*** RECORDS TO PROCESS ***

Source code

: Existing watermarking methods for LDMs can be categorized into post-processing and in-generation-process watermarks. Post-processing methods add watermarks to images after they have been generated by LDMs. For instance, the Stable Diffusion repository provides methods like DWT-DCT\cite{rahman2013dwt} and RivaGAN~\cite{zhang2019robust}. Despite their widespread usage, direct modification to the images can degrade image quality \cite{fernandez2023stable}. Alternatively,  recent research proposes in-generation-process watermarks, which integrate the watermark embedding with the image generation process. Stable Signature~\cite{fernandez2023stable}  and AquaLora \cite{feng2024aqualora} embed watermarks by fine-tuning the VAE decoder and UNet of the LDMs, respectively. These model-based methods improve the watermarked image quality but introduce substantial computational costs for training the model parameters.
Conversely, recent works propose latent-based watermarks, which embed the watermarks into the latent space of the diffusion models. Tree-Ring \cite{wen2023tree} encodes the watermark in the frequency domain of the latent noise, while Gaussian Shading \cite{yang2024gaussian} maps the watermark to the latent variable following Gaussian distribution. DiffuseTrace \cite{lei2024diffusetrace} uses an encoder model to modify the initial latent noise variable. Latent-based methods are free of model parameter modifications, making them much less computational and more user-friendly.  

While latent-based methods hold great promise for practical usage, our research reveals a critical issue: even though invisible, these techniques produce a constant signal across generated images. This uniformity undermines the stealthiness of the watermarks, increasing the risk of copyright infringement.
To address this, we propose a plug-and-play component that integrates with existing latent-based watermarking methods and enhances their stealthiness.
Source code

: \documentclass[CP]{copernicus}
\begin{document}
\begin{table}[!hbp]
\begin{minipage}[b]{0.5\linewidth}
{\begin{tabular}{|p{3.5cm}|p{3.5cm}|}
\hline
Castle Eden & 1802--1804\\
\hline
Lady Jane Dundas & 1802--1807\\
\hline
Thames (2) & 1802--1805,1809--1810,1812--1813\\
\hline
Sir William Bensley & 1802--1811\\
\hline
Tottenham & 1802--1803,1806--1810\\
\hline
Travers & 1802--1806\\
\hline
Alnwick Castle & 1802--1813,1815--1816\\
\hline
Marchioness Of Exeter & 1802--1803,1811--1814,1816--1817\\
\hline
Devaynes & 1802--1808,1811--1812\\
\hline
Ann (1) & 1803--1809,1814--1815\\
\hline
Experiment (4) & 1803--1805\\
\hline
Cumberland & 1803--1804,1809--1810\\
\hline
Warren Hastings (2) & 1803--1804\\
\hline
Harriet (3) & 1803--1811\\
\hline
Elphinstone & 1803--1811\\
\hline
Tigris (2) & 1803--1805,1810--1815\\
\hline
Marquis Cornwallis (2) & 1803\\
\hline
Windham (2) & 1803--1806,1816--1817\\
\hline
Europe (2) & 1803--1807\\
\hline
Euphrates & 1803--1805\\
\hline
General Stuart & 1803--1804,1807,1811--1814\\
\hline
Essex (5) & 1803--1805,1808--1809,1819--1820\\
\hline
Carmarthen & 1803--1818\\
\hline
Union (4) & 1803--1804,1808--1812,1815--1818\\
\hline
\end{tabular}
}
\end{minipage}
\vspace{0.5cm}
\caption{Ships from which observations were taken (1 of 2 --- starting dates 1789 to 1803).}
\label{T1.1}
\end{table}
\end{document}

*** End of RECORDS TO PROCESS ***

YOUR TASK> Every line of the data is to be retyped without alteration.

SOLVED PROBLEM>
Source code

: Existing watermarking methods for LDMs can be categorized into post-processing and in-generation-process watermarks. Post-processing methods add watermarks to images after they have been generated by LDMs. For instance, the Stable Diffusion repository provides methods like DWT-DCT\cite{rahman2013dwt} and RivaGAN~\cite{zhang2019robust}. Despite their widespread usage, direct modification to the images can degrade image quality \cite{fernandez2023stable}. Alternatively,  recent research proposes in-generation-process watermarks, which integrate the watermark embedding with the image generation process. Stable Signature~\cite{fernandez2023stable}  and AquaLora \cite{feng2024aqualora} embed watermarks by fine-tuning the VAE decoder and UNet of the LDMs, respectively. These model-based methods improve the watermarked image quality but introduce substantial computational costs for training the model parameters.
Conversely, recent works propose latent-based watermarks, which embed the watermarks into the latent space of the diffusion models. Tree-Ring \cite{wen2023tree} encodes the watermark in the frequency domain of the latent noise, while Gaussian Shading \cite{yang2024gaussian} maps the watermark to the latent variable following Gaussian distribution. DiffuseTrace \cite{lei2024diffusetrace} uses an encoder model to modify the initial latent noise variable. Latent-based methods are free of model parameter modifications, making them much less computational and more user-friendly.  

While latent-based methods hold great promise for practical usage, our research reveals a critical issue: even though invisible, these techniques produce a constant signal across generated images. This uniformity undermines the stealthiness of the watermarks, increasing the risk of copyright infringement.
To address this, we propose a plug-and-play component that integrates with existing latent-based watermarking methods and enhances their stealthiness.
Source code

: \documentclass[CP]{copernicus}
\begin{document}
\begin{table}[!hbp]
\begin{minipage}[b]{0.5\linewidth}
{\begin{tabular}{|p{3.5cm}|p{3.5cm}|}
\hline
Castle Eden & 1802--1804\\
\hline
Lady Jane Dundas & 1802--1807\\
\hline
Thames (2) & 1802--1805,1809--1810,1812--1813\\
\hline
Sir William Bensley & 1802--1811\\
\hline
Tottenham & 1802--1803,1806--1810\\
\hline
Travers & 1802--1806\\
\hline
Alnwick Castle & 1802--1813,1815--1816\\
\hline
Marchioness Of Exeter & 1802--1803,1811--1814,1816--1817\\
\hline
Devaynes & 1802--1808,1811--1812\\
\hline
Ann (1) & 1803--1809,1814--1815\\
\hline
Experiment (4) & 1803--1805\\
\hline
Cumberland & 1803--1804,1809--1810\\
\hline
Warren Hastings (2) & 1803--1804\\
\hline
Harriet (3) & 1803--1811\\
\hline
Elphinstone & 1803--1811\\
\hline
Tigris (2) & 1803--1805,1810--1815\\
\hline
Marquis Cornwallis (2) & 1803\\
\hline
Windham (2) & 1803--1806,1816--1817\\
\hline
Europe (2) & 1803--1807\\
\hline
Euphrates & 1803--1805\\
\hline
General Stuart & 1803--1804,1807,1811--1814\\
\hline
Essex (5) & 1803--1805,1808--1809,1819--1820\\
\hline
Carmarthen & 1803--1818\\
\hline
Union (4) & 1803--1804,1808--1812,1815--1818\\
\hline
\end{tabular}
}
\end{minipage}
\vspace{0.5cm}
\caption{Ships from which observations were taken (1 of 2 --- starting dates 1789 to 1803).}
\label{T1.1}
\end{table}
\end{document}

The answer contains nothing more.